Return each record word for word and omit the pictures.

*** Opening STORED DATA ***

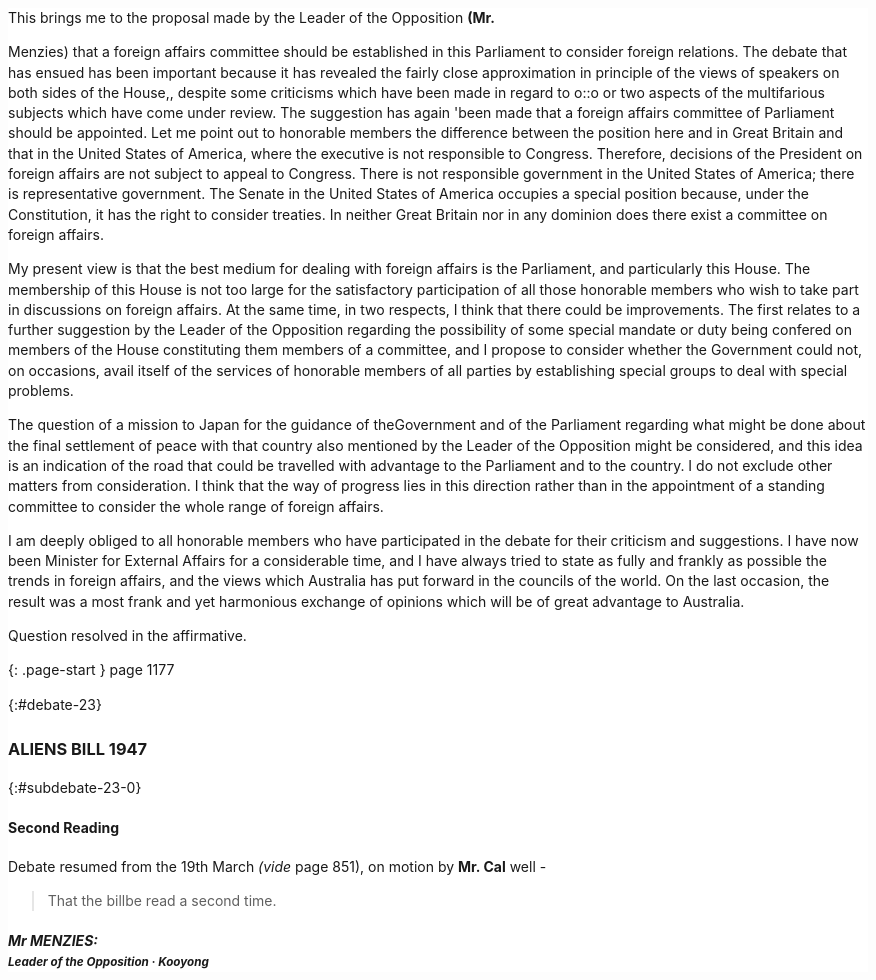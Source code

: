 This brings me to the proposal made by the Leader of the Opposition  **(Mr.** 

Menzies) that a foreign affairs committee should be established in this Parliament to consider foreign relations. The debate that has ensued has been important because it has revealed the fairly close approximation in principle of the views of speakers on both sides of the House,, despite some criticisms which have been made in regard to o::o or two aspects of the multifarious subjects which have come under review. The suggestion has again 'been made that a foreign affairs committee of Parliament should be appointed. Let me point out to honorable members the difference between the position here and in Great Britain and that in the United States of America, where the executive is not responsible to Congress. Therefore, decisions of the  President  on foreign affairs are not subject to appeal to Congress. There is not responsible government in the United States of America; there is representative government. The Senate in the United States of America occupies a special position because, under the Constitution, it has the right to consider treaties. In neither Great Britain nor in any dominion does there exist a committee on foreign affairs. 

My present view is that the best medium for dealing with foreign affairs is the Parliament, and particularly this House. The membership of this House is not too large for the satisfactory participation of all those honorable members who wish to take part in discussions on foreign affairs. At the same time, in two respects, I think that there could be improvements. The first relates to a further suggestion by the Leader of the Opposition regarding the possibility of some special mandate or duty being confered on members of the House constituting them members of a committee, and I propose to consider whether the Government could not, on occasions, avail itself of the services of honorable members of all parties by establishing special groups to deal with special problems. 

The question of a mission to Japan for the guidance of theGovernment and of the Parliament regarding what might be done about the final settlement of peace with that country also mentioned by the Leader of the Opposition might be considered, and this idea is an indication of the road that could be travelled with advantage to the Parliament and to the country. I do not exclude other matters from consideration. I think that the way of progress lies in this direction rather than in the appointment of a standing committee to consider the whole range of foreign affairs. 

I am deeply obliged to all honorable members who have participated in the debate for their criticism and suggestions. I have now been Minister for External Affairs for a considerable time, and I have always tried to state as fully and frankly as possible the trends in foreign affairs, and the views which Australia has put forward in the councils of the world. On the last occasion, the result was a most frank and yet harmonious exchange of opinions which will be of great advantage to Australia. 

Question resolved in the affirmative. 

{: .page-start }
page 1177

{:#debate-23}
### ALIENS BILL 1947

{:#subdebate-23-0}
#### Second Reading

Debate resumed from the 19th March  *(vide*  page 851), on motion by  **Mr. Cal**  well - 

  >That the billbe read a second time. 

##### Mr MENZIES:<br><small class="text-muted">Leader of the Opposition &middot; Kooyong</small>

*** Closing STORED DATA ***

▶ _ANSWER SPACE_
Source code

: This brings me to the proposal made by the Leader of the Opposition  **(Mr.** 

Menzies) that a foreign affairs committee should be established in this Parliament to consider foreign relations. The debate that has ensued has been important because it has revealed the fairly close approximation in principle of the views of speakers on both sides of the House,, despite some criticisms which have been made in regard to o::o or two aspects of the multifarious subjects which have come under review. The suggestion has again 'been made that a foreign affairs committee of Parliament should be appointed. Let me point out to honorable members the difference between the position here and in Great Britain and that in the United States of America, where the executive is not responsible to Congress. Therefore, decisions of the  President  on foreign affairs are not subject to appeal to Congress. There is not responsible government in the United States of America; there is representative government. The Senate in the United States of America occupies a special position because, under the Constitution, it has the right to consider treaties. In neither Great Britain nor in any dominion does there exist a committee on foreign affairs. 

My present view is that the best medium for dealing with foreign affairs is the Parliament, and particularly this House. The membership of this House is not too large for the satisfactory participation of all those honorable members who wish to take part in discussions on foreign affairs. At the same time, in two respects, I think that there could be improvements. The first relates to a further suggestion by the Leader of the Opposition regarding the possibility of some special mandate or duty being confered on members of the House constituting them members of a committee, and I propose to consider whether the Government could not, on occasions, avail itself of the services of honorable members of all parties by establishing special groups to deal with special problems. 

The question of a mission to Japan for the guidance of theGovernment and of the Parliament regarding what might be done about the final settlement of peace with that country also mentioned by the Leader of the Opposition might be considered, and this idea is an indication of the road that could be travelled with advantage to the Parliament and to the country. I do not exclude other matters from consideration. I think that the way of progress lies in this direction rather than in the appointment of a standing committee to consider the whole range of foreign affairs. 

I am deeply obliged to all honorable members who have participated in the debate for their criticism and suggestions. I have now been Minister for External Affairs for a considerable time, and I have always tried to state as fully and frankly as possible the trends in foreign affairs, and the views which Australia has put forward in the councils of the world. On the last occasion, the result was a most frank and yet harmonious exchange of opinions which will be of great advantage to Australia. 

Question resolved in the affirmative. 

{: .page-start }
page 1177

{:#debate-23}
### ALIENS BILL 1947

{:#subdebate-23-0}
#### Second Reading

Debate resumed from the 19th March  *(vide*  page 851), on motion by  **Mr. Cal**  well - 

  >That the billbe read a second time. 

##### Mr MENZIES:<br><small class="text-muted">Leader of the Opposition &middot; Kooyong</small>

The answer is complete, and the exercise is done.